(Records from a data collection)
'''
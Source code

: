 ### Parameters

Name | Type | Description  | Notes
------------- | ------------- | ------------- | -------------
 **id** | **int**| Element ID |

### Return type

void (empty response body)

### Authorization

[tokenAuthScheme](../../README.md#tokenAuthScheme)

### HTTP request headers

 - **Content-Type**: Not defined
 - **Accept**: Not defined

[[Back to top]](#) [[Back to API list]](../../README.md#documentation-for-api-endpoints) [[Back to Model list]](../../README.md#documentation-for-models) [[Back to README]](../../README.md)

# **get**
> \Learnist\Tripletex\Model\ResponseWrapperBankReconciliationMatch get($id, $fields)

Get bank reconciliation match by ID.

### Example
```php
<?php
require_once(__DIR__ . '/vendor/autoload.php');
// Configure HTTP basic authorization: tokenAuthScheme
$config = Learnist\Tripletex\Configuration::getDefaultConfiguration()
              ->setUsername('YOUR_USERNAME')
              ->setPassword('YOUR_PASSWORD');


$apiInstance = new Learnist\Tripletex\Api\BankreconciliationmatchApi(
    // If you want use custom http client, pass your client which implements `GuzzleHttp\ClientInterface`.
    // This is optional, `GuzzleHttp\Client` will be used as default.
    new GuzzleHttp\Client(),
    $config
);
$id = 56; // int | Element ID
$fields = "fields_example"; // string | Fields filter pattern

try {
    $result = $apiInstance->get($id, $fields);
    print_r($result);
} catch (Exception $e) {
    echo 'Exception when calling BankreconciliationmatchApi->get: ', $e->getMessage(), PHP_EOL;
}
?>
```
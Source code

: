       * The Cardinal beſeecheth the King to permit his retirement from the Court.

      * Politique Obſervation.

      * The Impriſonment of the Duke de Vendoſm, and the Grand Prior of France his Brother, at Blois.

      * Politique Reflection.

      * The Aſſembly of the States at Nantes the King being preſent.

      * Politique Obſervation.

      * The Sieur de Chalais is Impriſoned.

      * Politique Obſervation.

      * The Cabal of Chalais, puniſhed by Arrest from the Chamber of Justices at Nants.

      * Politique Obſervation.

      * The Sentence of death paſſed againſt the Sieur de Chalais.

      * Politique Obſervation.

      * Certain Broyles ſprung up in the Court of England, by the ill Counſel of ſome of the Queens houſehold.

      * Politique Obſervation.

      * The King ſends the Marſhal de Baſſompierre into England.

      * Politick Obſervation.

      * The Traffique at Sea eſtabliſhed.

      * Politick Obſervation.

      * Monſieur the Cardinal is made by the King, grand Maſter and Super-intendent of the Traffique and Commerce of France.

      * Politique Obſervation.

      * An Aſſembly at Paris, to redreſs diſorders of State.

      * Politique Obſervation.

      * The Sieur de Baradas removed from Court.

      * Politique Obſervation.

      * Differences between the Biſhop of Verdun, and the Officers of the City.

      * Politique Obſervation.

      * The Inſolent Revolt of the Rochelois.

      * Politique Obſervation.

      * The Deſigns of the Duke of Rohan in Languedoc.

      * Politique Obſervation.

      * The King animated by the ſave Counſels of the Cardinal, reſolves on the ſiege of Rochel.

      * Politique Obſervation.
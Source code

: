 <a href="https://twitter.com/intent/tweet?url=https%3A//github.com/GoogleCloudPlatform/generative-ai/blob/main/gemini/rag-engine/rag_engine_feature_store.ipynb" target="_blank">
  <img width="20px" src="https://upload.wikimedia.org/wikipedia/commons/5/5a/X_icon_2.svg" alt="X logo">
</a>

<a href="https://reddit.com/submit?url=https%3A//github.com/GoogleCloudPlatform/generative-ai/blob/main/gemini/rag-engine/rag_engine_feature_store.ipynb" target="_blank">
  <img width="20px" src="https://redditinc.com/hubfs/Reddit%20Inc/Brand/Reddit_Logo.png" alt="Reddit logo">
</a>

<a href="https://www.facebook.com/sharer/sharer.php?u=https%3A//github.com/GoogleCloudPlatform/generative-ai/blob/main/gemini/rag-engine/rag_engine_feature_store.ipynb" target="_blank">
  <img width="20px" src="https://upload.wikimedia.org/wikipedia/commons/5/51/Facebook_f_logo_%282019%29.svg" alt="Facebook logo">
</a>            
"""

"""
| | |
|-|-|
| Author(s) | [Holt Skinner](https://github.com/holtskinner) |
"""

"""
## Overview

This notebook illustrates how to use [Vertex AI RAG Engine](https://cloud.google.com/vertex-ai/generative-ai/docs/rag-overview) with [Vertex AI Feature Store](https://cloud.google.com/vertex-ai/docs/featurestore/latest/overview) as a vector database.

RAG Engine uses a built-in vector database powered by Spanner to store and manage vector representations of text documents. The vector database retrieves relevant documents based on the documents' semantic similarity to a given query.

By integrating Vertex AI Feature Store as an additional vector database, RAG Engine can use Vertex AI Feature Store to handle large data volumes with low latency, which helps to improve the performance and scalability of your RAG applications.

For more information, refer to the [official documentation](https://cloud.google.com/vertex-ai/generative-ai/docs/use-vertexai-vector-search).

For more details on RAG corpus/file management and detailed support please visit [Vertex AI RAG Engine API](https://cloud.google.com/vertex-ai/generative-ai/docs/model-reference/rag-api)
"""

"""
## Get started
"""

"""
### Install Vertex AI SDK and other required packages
'''
The answer should be one number: how many lines of the data above contain "England".

2